Write out, from the entries below, exactly the lines that run between the lines holding "7 sprints - cada uma referente a disciplina" and "Planejar itens que", inclusive, and stop there.

_Material provided_
'''

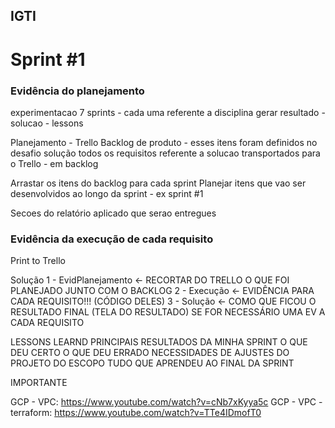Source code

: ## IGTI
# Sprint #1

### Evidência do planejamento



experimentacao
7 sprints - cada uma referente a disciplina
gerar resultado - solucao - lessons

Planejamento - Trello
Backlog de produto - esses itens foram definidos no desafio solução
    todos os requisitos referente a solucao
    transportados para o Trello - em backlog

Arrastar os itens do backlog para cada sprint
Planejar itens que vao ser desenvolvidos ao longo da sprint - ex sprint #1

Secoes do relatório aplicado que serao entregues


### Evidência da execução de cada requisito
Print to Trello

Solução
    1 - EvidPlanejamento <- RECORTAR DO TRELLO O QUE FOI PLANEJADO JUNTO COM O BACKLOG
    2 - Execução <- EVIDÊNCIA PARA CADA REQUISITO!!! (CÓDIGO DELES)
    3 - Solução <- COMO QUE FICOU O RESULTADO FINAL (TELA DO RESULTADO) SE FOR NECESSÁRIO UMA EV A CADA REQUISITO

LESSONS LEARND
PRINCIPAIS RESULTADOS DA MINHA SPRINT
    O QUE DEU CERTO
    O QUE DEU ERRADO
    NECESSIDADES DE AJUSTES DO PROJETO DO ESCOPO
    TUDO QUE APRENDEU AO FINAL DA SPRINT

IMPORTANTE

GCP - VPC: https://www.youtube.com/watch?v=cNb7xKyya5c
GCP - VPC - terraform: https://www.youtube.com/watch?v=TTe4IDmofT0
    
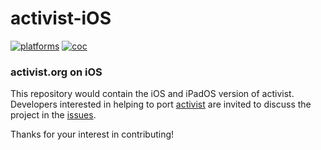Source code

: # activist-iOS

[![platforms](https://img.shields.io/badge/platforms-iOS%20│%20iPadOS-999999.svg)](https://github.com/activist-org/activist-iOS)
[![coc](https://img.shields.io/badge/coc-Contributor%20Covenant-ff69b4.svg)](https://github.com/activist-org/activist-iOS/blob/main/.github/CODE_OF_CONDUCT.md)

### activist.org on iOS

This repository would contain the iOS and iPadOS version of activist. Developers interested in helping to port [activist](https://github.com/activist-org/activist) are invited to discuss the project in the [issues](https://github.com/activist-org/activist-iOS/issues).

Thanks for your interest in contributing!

'''
'''

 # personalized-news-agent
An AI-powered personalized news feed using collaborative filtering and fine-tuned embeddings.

'''

_Exercise output_
7 sprints - cada uma referente a disciplina
gerar resultado - solucao - lessons

Planejamento - Trello
Backlog de produto - esses itens foram definidos no desafio solução
    todos os requisitos referente a solucao
    transportados para o Trello - em backlog

Arrastar os itens do backlog para cada sprint
Planejar itens que vao ser desenvolvidos ao longo da sprint - ex sprint #1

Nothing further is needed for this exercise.